In the present study, we combined the comprehensive EEG recording methodology of Moore et al. (2012) with Shadli et al.’s (2015) highly efficient calibrated SST task. In doing so, we aimed to advance EEG research into goal conflict and to provide comparisons with previous IPC research. Our results suggest that goal-conflict EEG can be understood through a network of increased theta CSD power within the MFC region, theta coherence across the scalp and delta coherence within the frontal regions. As these effects are theta-dominated and are increases in activity during goal conflict, they are aligned with the predictions of BIS-driven activity. However, future research with anxiolytic drugs is needed to confirm that these effects are BIS-driven. Compared to previous studies, our CSD power results suggest that goal-conflict EEG is characterised by a narrower spatial and frequency profile than previously thought (McNaughton et al., 2013; Moore et al., 2006, 2012; Neo et al., 2011; Shadli et al., 2015, 2016).
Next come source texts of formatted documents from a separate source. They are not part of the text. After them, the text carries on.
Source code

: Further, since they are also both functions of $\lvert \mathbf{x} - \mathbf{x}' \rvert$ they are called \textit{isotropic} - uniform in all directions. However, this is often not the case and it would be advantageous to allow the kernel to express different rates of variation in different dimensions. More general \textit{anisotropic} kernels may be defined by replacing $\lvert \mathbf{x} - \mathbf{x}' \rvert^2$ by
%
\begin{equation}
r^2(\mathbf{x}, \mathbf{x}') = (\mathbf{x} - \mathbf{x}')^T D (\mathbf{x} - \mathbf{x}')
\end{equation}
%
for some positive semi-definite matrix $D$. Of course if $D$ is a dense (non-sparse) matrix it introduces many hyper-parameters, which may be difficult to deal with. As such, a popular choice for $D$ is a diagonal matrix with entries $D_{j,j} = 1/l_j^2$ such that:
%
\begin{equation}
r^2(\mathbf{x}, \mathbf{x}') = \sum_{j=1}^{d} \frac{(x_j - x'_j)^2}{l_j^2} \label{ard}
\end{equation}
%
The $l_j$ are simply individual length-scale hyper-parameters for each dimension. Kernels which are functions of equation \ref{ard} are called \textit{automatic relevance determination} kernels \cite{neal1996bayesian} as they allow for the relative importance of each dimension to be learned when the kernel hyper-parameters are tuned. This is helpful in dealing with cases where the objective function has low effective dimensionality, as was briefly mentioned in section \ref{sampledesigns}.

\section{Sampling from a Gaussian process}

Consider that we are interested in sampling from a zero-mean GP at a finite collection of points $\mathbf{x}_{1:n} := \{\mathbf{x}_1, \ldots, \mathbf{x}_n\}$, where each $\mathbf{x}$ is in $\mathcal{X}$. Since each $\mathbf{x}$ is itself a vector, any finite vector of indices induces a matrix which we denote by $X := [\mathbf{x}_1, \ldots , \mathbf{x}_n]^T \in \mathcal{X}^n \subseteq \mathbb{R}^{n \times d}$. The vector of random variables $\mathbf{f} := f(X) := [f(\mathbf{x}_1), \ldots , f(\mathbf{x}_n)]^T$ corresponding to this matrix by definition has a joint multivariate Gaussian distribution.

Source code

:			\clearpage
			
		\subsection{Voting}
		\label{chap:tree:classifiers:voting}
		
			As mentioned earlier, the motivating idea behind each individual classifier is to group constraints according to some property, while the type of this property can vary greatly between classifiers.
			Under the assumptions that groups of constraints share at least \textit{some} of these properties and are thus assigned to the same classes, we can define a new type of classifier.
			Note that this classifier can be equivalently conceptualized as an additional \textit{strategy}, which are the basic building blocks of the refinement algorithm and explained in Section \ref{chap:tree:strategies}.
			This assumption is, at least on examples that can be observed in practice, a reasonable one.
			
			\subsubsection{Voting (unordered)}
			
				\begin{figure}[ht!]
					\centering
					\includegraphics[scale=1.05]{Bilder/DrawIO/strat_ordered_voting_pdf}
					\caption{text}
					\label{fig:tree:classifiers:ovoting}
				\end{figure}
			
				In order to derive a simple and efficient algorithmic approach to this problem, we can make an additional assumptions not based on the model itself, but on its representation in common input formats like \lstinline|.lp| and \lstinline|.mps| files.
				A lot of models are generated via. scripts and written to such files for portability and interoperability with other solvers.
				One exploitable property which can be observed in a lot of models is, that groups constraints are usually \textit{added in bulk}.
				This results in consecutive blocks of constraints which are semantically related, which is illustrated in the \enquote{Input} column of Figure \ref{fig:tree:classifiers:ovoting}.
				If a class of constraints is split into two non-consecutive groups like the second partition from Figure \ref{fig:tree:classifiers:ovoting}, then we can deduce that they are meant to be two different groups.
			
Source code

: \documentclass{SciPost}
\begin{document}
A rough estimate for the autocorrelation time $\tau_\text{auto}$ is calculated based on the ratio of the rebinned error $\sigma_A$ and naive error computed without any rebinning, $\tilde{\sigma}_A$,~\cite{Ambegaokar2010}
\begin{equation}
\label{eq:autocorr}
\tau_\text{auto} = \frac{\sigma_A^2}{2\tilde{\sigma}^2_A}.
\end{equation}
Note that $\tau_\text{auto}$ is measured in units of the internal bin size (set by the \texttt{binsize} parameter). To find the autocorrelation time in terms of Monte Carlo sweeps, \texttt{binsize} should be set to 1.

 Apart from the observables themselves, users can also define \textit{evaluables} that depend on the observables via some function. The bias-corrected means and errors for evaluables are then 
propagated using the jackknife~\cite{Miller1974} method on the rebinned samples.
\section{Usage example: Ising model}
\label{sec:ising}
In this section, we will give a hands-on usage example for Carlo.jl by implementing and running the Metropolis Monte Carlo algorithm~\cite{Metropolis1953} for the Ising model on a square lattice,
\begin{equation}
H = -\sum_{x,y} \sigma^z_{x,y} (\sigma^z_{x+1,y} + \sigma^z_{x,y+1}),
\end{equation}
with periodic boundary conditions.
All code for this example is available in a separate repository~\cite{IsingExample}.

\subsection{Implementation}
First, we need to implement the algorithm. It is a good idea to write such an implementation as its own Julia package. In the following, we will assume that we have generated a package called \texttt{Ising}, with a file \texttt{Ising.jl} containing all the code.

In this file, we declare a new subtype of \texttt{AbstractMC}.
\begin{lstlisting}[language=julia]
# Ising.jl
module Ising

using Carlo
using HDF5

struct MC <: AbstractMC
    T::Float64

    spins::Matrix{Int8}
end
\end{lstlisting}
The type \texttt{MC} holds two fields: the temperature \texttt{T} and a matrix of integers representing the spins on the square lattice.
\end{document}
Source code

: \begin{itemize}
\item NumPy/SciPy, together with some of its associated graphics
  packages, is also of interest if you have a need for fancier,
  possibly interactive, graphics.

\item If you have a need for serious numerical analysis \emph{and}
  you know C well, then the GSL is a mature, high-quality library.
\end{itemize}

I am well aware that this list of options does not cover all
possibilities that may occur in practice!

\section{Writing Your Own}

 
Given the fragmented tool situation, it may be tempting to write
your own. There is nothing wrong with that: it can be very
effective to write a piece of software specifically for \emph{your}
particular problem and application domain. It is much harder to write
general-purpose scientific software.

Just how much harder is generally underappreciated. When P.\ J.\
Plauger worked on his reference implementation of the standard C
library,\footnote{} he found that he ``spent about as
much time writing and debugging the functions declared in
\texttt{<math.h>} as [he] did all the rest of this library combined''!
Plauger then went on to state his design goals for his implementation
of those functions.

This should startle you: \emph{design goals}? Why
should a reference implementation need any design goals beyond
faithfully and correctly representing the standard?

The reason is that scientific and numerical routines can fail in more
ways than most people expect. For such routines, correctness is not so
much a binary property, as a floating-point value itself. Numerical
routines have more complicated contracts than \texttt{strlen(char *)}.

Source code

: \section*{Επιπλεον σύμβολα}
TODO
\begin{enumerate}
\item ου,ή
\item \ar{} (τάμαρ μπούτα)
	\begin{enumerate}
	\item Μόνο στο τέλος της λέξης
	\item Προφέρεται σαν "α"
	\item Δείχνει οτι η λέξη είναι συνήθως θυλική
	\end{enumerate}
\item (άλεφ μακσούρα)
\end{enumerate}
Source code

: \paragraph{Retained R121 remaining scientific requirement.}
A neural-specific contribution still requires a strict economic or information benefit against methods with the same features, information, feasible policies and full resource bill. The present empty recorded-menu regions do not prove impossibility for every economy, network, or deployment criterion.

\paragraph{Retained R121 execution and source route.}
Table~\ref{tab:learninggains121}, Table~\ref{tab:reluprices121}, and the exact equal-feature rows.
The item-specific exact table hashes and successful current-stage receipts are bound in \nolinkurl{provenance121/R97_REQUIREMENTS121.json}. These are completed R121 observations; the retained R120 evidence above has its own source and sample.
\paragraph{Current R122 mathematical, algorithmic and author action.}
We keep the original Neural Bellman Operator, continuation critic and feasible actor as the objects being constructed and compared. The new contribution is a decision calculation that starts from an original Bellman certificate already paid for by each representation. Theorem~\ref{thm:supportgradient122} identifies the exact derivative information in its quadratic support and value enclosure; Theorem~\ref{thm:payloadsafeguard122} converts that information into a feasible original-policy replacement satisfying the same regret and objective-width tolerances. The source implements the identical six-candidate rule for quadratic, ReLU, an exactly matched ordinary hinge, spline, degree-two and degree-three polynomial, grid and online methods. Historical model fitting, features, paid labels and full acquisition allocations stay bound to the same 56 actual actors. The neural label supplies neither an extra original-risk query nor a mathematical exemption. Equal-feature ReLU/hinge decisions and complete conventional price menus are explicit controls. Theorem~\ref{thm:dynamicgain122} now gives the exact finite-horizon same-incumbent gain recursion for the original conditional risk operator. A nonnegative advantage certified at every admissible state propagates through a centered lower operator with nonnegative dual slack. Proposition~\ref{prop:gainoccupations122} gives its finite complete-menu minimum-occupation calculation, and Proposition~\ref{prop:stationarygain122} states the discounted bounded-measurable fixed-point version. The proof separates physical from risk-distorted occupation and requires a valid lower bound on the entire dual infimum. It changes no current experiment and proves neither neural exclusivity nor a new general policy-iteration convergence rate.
However, our coherence results do agree with previous work demonstrating that goal conflict occurs as a scalp-wide network of theta-dominated activity (Moore et al., 2006, 2012). In comparison to IPC, our results suggest that goal conflict involves much the same profile of MFC CSD theta power activity, but that goal conflict involves a much wider network of theta coherence. Finally, our findings identified preliminary links between neuroticism and goal-conflict EEG. Overall, we here present the most comprehensive EEG analysis of Shadli et al.’s (2015) calibrated SST and, in doing so, have identified a novel network of EEG activity that is related to goal conflict and may even be BIS-driven.